REVIEW: ‘Amazing Spider-Man,’ Issue #56

Reading Time: 3 minutes

Amazing Spider-Man #56 - But Why Tho?Amazing Spider-Man #56 is written by Nick Spencer, penciled by Mark Bagley, inked by Andrew Hennessy and John Dell, colored by Rachelle Rosenberg and Edgar Delgado, and lettered by VC’s Joe Caramagna. It is published by Marvel Comics. “Post Mortem, Part 1” begins with the aftermath of “Last Remains,” as Kindred is captured by the joint forces of Norman Osborn and Wilson Fisk. Flashbacks reveal the extent of Osborn and Fisk’s alliance, as well as how Spider-Man and his friends escaped the aftermath. Meanwhile, Peter’s Aunt May gets a surprising visitor.
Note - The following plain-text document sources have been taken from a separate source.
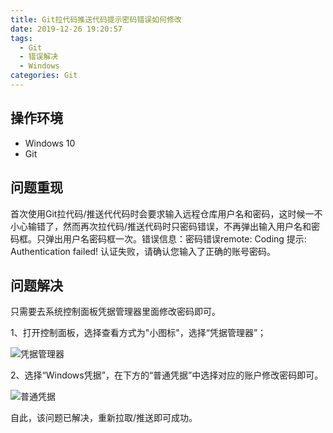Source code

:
 ```yaml
---
title: Git拉代码推送代码提示密码错误如何修改
date: 2019-12-26 19:20:57
tags:
  - Git
  - 错误解决
  - Windows
categories: Git
---
```


## 操作环境

- Windows 10
- Git 

## 问题重现

首次使用Git拉代码/推送代代码时会要求输入远程仓库用户名和密码，这时候一不小心输错了，然而再次拉代码/推送代码时只密码错误，不再弹出输入用户名和密码框。只弹出用户名密码框一次。<!--more-->错误信息：密码错误remote: Coding 提示: Authentication failed! 认证失败，请确认您输入了正确的账号密码。

## 问题解决

只需要去系统控制面板凭据管理器里面修改密码即可。

1、打开控制面板，选择查看方式为"小图标"，选择“凭据管理器”；

<img :src="$withBase('/Git/git-pull-code-push-code-prompt-password-error-how-to-modify/img-1.png')" alt="凭据管理器">

2、选择“Windows凭据”，在下方的“普通凭据”中选择对应的账户修改密码即可。

<img :src="$withBase('/Git/git-pull-code-push-code-prompt-password-error-how-to-modify/img-2.png')" alt="普通凭据">

自此，该问题已解决，重新拉取/推送即可成功。
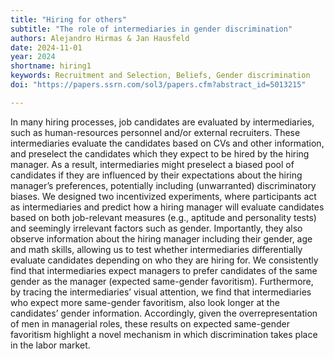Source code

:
 ```yaml
---
title: "Hiring for others"
subtitle: "The role of intermediaries in gender discrimination"
authors: Alejandro Hirmas & Jan Hausfeld
date: 2024-11-01
year: 2024
shortname: hiring1
keywords: Recruitment and Selection, Beliefs, Gender discrimination
doi: "https://papers.ssrn.com/sol3/papers.cfm?abstract_id=5013215"

---
```


In many hiring processes, job candidates are evaluated by intermediaries, such as human-resources personnel and/or external recruiters. These intermediaries evaluate the candidates based on CVs and other information, and preselect the candidates which they expect to be hired by the hiring manager. As a result, intermediaries might preselect a biased pool of candidates if they are influenced by their expectations about the hiring manager’s preferences, potentially including (unwarranted) discriminatory biases. We designed two incentivized experiments, where participants act as intermediaries and predict how a hiring manager will evaluate candidates based on both job-relevant measures (e.g., aptitude and personality tests) and seemingly irrelevant factors such as gender. Importantly, they also observe information about the hiring manager including their gender, age and math skills, allowing us to test whether intermediaries differentially evaluate candidates depending on who they are hiring for. We consistently find that intermediaries expect managers to prefer candidates of the same gender as the manager (expected same-gender favoritism). Furthermore, by tracing the intermediaries’ visual attention, we find that intermediaries who expect more same-gender favoritism, also look longer at the candidates’ gender information. Accordingly, given the overrepresentation of men in managerial roles, these results on expected same-gender favoritism highlight a novel mechanism in which discrimination takes place in the labor market.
The majority of the issue is dedicated to Norman having a face to face with Kindred, who happens to be his son Harry. Spencer essentially writes their scenes as a one-act play, with years of regret and anger being laid between the two Osborns. It’s also rather unsettling to see a compassionate side of Norman. As the Green Goblin, he’s wreaked immense havoc on Peter Parker’s life-including killing Gwen Stacy and even kidnapping his Aunt May. After his encounter with the Sin-Eater, it does seem like Osborn is a changed man.

Harry also reveals the reason for his torment of Norman and Peter; he is trying to get them to remember something. Spider-Man fans may remember what that is, as it ties into the highly controversial One More Day storyline. From the very beginning of his run, Spencer has sought to reverse this story development. “Last Remains” was a major step forward and “Post Mortem” seems to be continuing that forward momentum. This also puts Harry in the same category of villains as Magneto, who often have a potentially noble goal but commit horrible acts in the service of that goal. It helps to separate him from the other villains in Spidey’s rogues gallery.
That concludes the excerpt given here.